My thoughts are cut off when Elian stop walking. I turn to look at him in confusion, and only then do I see how angry he is. How tight his fists are.

Why does—

"Are you sure you’re okay?" he asks with his voice tight, and I raise a brow.

"They didn’t hurt you, did they?" He pushes, and the honest worry in those questions hits me harder than any hands ever have.

I blink at him. Stunned.

Wait... he really cares??

He looks up at me, and I swallow.

"I know what it’s like to almost get raped by bastards. If they managed to do anything before I got there, just tell me, I—" He begins, and I cut him off. Unable to process the tendernesshe’s offering.

"I..." I begin, but pause as my voice comes out strange... thinner than I like. I clear my throat. "I’m fine," I reply, but he doesn’t look convinced.

His eyes linger on my wrists, my shoulders, the visible places those guards’ hands were moments ago. His jaw tightens.

"I’m going to report them," he says furiously, and my brows crease.

"To Zephan and Zethar. This isn’t... this won’t be ignored." He adds, and something twists in my chest.

Why?

...Why does he care?

Then the thought slips out before I can stop it.

"I thought you didn’t like me." I blurt, and the words hang between us, fragile and sharp.

He looks at me, and I stare back, only to see a bit of anger return to his eyes. Then he looks away.

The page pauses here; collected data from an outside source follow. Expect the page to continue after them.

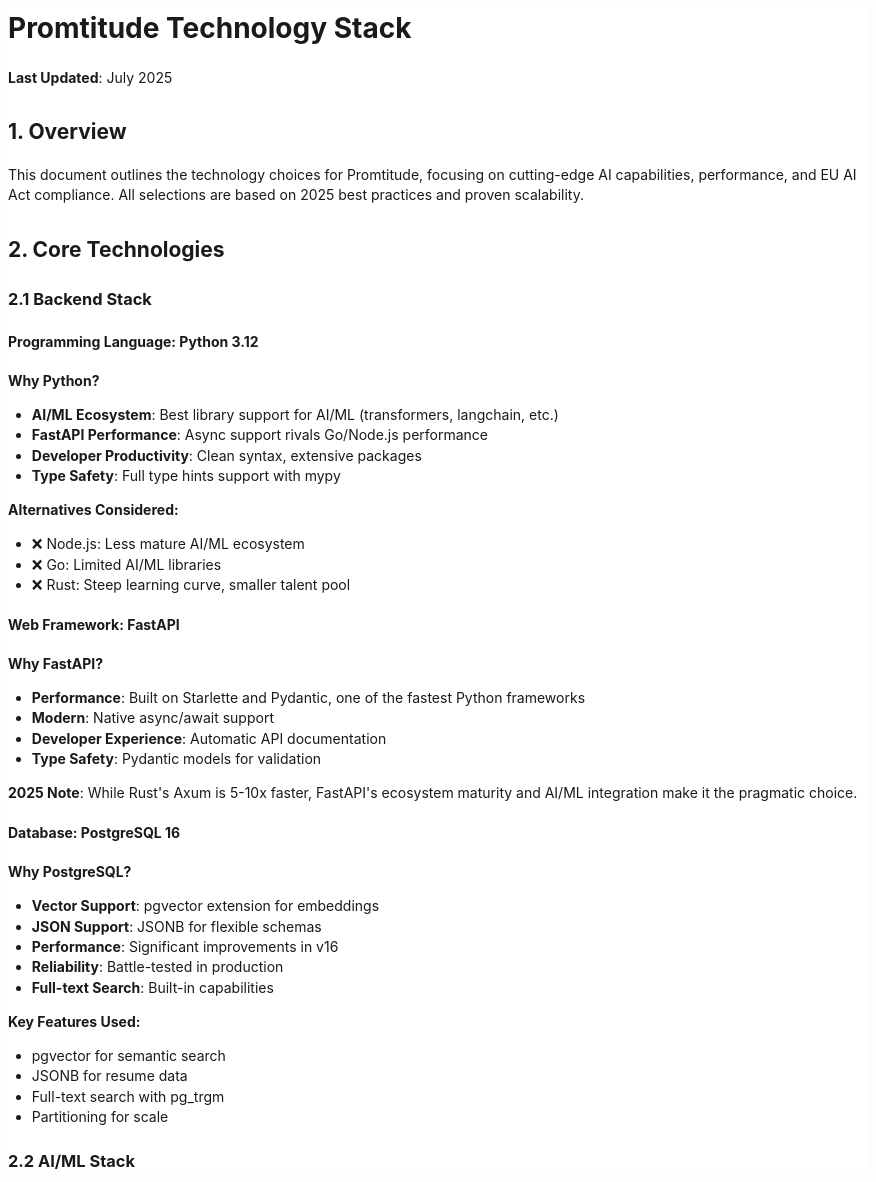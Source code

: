 # Promtitude Technology Stack

**Last Updated**: July 2025

## 1. Overview

This document outlines the technology choices for Promtitude, focusing on cutting-edge AI capabilities, performance, and EU AI Act compliance. All selections are based on 2025 best practices and proven scalability.

## 2. Core Technologies

### 2.1 Backend Stack

#### Programming Language: **Python 3.12**
**Why Python?**
- **AI/ML Ecosystem**: Best library support for AI/ML (transformers, langchain, etc.)
- **FastAPI Performance**: Async support rivals Go/Node.js performance
- **Developer Productivity**: Clean syntax, extensive packages
- **Type Safety**: Full type hints support with mypy

**Alternatives Considered:**
- ❌ Node.js: Less mature AI/ML ecosystem
- ❌ Go: Limited AI/ML libraries
- ❌ Rust: Steep learning curve, smaller talent pool

#### Web Framework: **FastAPI**
**Why FastAPI?**
- **Performance**: Built on Starlette and Pydantic, one of the fastest Python frameworks
- **Modern**: Native async/await support
- **Developer Experience**: Automatic API documentation
- **Type Safety**: Pydantic models for validation

**2025 Note**: While Rust's Axum is 5-10x faster, FastAPI's ecosystem maturity and AI/ML integration make it the pragmatic choice.

#### Database: **PostgreSQL 16**
**Why PostgreSQL?**
- **Vector Support**: pgvector extension for embeddings
- **JSON Support**: JSONB for flexible schemas
- **Performance**: Significant improvements in v16
- **Reliability**: Battle-tested in production
- **Full-text Search**: Built-in capabilities

**Key Features Used:**
- pgvector for semantic search
- JSONB for resume data
- Full-text search with pg_trgm
- Partitioning for scale

### 2.2 AI/ML Stack
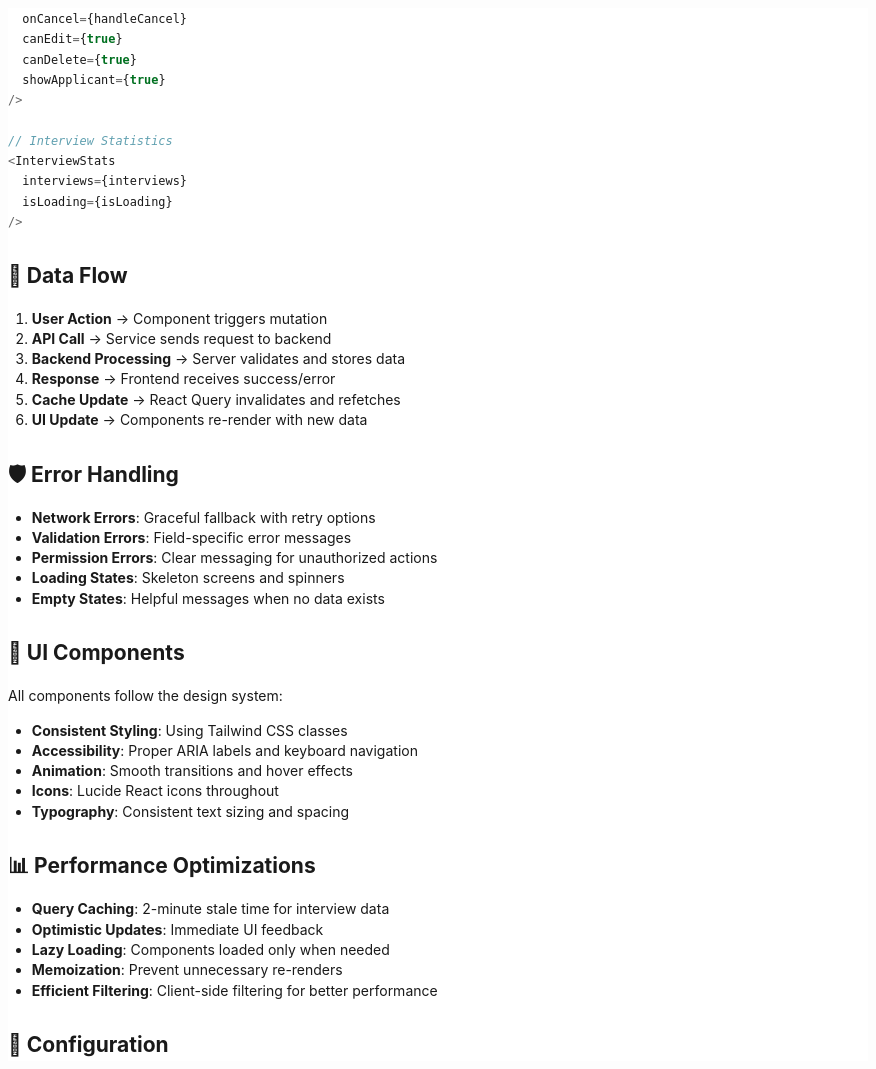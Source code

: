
 ```typescript
  onCancel={handleCancel}
  canEdit={true}
  canDelete={true}
  showApplicant={true}
/>

// Interview Statistics
<InterviewStats
  interviews={interviews}
  isLoading={isLoading}
/>
```

## 🔄 **Data Flow**

1. **User Action** → Component triggers mutation
2. **API Call** → Service sends request to backend
3. **Backend Processing** → Server validates and stores data
4. **Response** → Frontend receives success/error
5. **Cache Update** → React Query invalidates and refetches
6. **UI Update** → Components re-render with new data

## 🛡️ **Error Handling**

- **Network Errors**: Graceful fallback with retry options
- **Validation Errors**: Field-specific error messages
- **Permission Errors**: Clear messaging for unauthorized actions
- **Loading States**: Skeleton screens and spinners
- **Empty States**: Helpful messages when no data exists

## 🎨 **UI Components**

All components follow the design system:
- **Consistent Styling**: Using Tailwind CSS classes
- **Accessibility**: Proper ARIA labels and keyboard navigation
- **Animation**: Smooth transitions and hover effects
- **Icons**: Lucide React icons throughout
- **Typography**: Consistent text sizing and spacing

## 📊 **Performance Optimizations**

- **Query Caching**: 2-minute stale time for interview data
- **Optimistic Updates**: Immediate UI feedback
- **Lazy Loading**: Components loaded only when needed
- **Memoization**: Prevent unnecessary re-renders
- **Efficient Filtering**: Client-side filtering for better performance

## 🔧 **Configuration**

"Yes. I don’t." He says plainly.

No hesitation. No softening.

The honesty stuns me and confuses me. If he dislikes me—

"But you’re still a person," he continues, and I blink at him.

"Watching you get hurt and doing nothing would make me a horrible person. And I’m not a horrible person." He adds, and my heart and mind pause.

For a second, I forget how to... function.

That’s it?

No grand speech. No self-righteous anger. No desire for praise.

Just... that.

He pulls out a handkerchief from his pocket and holds it out to me. Offering it like one would to a frightened animal.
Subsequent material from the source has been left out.